WHAT YOU NEED TO DO => A faithful copy of each entry below is expected, with the images removed.

DATA =>
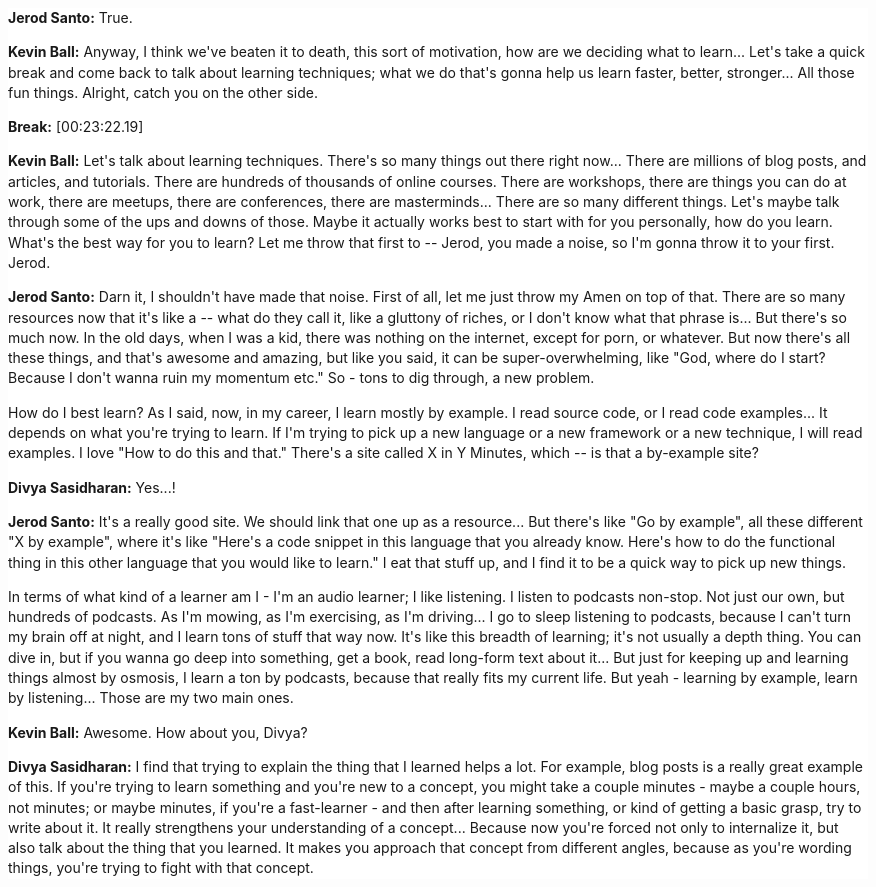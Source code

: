 **Jerod Santo:** True.

**Kevin Ball:** Anyway, I think we've beaten it to death, this sort of motivation, how are we deciding what to learn... Let's take a quick break and come back to talk about learning techniques; what we do that's gonna help us learn faster, better, stronger... All those fun things. Alright, catch you on the other side.

**Break:** \[00:23:22.19\]

**Kevin Ball:** Let's talk about learning techniques. There's so many things out there right now... There are millions of blog posts, and articles, and tutorials. There are hundreds of thousands of online courses. There are workshops, there are things you can do at work, there are meetups, there are conferences, there are masterminds... There are so many different things. Let's maybe talk through some of the ups and downs of those. Maybe it actually works best to start with for you personally, how do you learn. What's the best way for you to learn? Let me throw that first to -- Jerod, you made a noise, so I'm gonna throw it to your first. Jerod.

**Jerod Santo:** Darn it, I shouldn't have made that noise. First of all, let me just throw my Amen on top of that. There are so many resources now that it's like a -- what do they call it, like a gluttony of riches, or I don't know what that phrase is... But there's so much now. In the old days, when I was a kid, there was nothing on the internet, except for porn, or whatever. But now there's all these things, and that's awesome and amazing, but like you said, it can be super-overwhelming, like "God, where do I start? Because I don't wanna ruin my momentum etc." So - tons to dig through, a new problem.

How do I best learn? As I said, now, in my career, I learn mostly by example. I read source code, or I read code examples... It depends on what you're trying to learn. If I'm trying to pick up a new language or a new framework or a new technique, I will read examples. I love "How to do this and that." There's a site called X in Y Minutes, which -- is that a by-example site?

**Divya Sasidharan:** Yes...!

**Jerod Santo:** It's a really good site. We should link that one up as a resource... But there's like "Go by example", all these different "X by example", where it's like "Here's a code snippet in this language that you already know. Here's how to do the functional thing in this other language that you would like to learn." I eat that stuff up, and I find it to be a quick way to pick up new things.

In terms of what kind of a learner am I - I'm an audio learner; I like listening. I listen to podcasts non-stop. Not just our own, but hundreds of podcasts. As I'm mowing, as I'm exercising, as I'm driving... I go to sleep listening to podcasts, because I can't turn my brain off at night, and I learn tons of stuff that way now. It's like this breadth of learning; it's not usually a depth thing. You can dive in, but if you wanna go deep into something, get a book, read long-form text about it... But just for keeping up and learning things almost by osmosis, I learn a ton by podcasts, because that really fits my current life. But yeah - learning by example, learn by listening... Those are my two main ones.

**Kevin Ball:** Awesome. How about you, Divya?

**Divya Sasidharan:** I find that trying to explain the thing that I learned helps a lot. For example, blog posts is a really great example of this. If you're trying to learn something and you're new to a concept, you might take a couple minutes - maybe a couple hours, not minutes; or maybe minutes, if you're a fast-learner - and then after learning something, or kind of getting a basic grasp, try to write about it. It really strengthens your understanding of a concept... Because now you're forced not only to internalize it, but also talk about the thing that you learned. It makes you approach that concept from different angles, because as you're wording things, you're trying to fight with that concept.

YOUR SOLUTION =>
Source code

: **Jerod Santo:** True.

**Kevin Ball:** Anyway, I think we've beaten it to death, this sort of motivation, how are we deciding what to learn... Let's take a quick break and come back to talk about learning techniques; what we do that's gonna help us learn faster, better, stronger... All those fun things. Alright, catch you on the other side.

**Break:** \[00:23:22.19\]

**Kevin Ball:** Let's talk about learning techniques. There's so many things out there right now... There are millions of blog posts, and articles, and tutorials. There are hundreds of thousands of online courses. There are workshops, there are things you can do at work, there are meetups, there are conferences, there are masterminds... There are so many different things. Let's maybe talk through some of the ups and downs of those. Maybe it actually works best to start with for you personally, how do you learn. What's the best way for you to learn? Let me throw that first to -- Jerod, you made a noise, so I'm gonna throw it to your first. Jerod.

**Jerod Santo:** Darn it, I shouldn't have made that noise. First of all, let me just throw my Amen on top of that. There are so many resources now that it's like a -- what do they call it, like a gluttony of riches, or I don't know what that phrase is... But there's so much now. In the old days, when I was a kid, there was nothing on the internet, except for porn, or whatever. But now there's all these things, and that's awesome and amazing, but like you said, it can be super-overwhelming, like "God, where do I start? Because I don't wanna ruin my momentum etc." So - tons to dig through, a new problem.

How do I best learn? As I said, now, in my career, I learn mostly by example. I read source code, or I read code examples... It depends on what you're trying to learn. If I'm trying to pick up a new language or a new framework or a new technique, I will read examples. I love "How to do this and that." There's a site called X in Y Minutes, which -- is that a by-example site?

**Divya Sasidharan:** Yes...!

**Jerod Santo:** It's a really good site. We should link that one up as a resource... But there's like "Go by example", all these different "X by example", where it's like "Here's a code snippet in this language that you already know. Here's how to do the functional thing in this other language that you would like to learn." I eat that stuff up, and I find it to be a quick way to pick up new things.

In terms of what kind of a learner am I - I'm an audio learner; I like listening. I listen to podcasts non-stop. Not just our own, but hundreds of podcasts. As I'm mowing, as I'm exercising, as I'm driving... I go to sleep listening to podcasts, because I can't turn my brain off at night, and I learn tons of stuff that way now. It's like this breadth of learning; it's not usually a depth thing. You can dive in, but if you wanna go deep into something, get a book, read long-form text about it... But just for keeping up and learning things almost by osmosis, I learn a ton by podcasts, because that really fits my current life. But yeah - learning by example, learn by listening... Those are my two main ones.

**Kevin Ball:** Awesome. How about you, Divya?

**Divya Sasidharan:** I find that trying to explain the thing that I learned helps a lot. For example, blog posts is a really great example of this. If you're trying to learn something and you're new to a concept, you might take a couple minutes - maybe a couple hours, not minutes; or maybe minutes, if you're a fast-learner - and then after learning something, or kind of getting a basic grasp, try to write about it. It really strengthens your understanding of a concept... Because now you're forced not only to internalize it, but also talk about the thing that you learned. It makes you approach that concept from different angles, because as you're wording things, you're trying to fight with that concept.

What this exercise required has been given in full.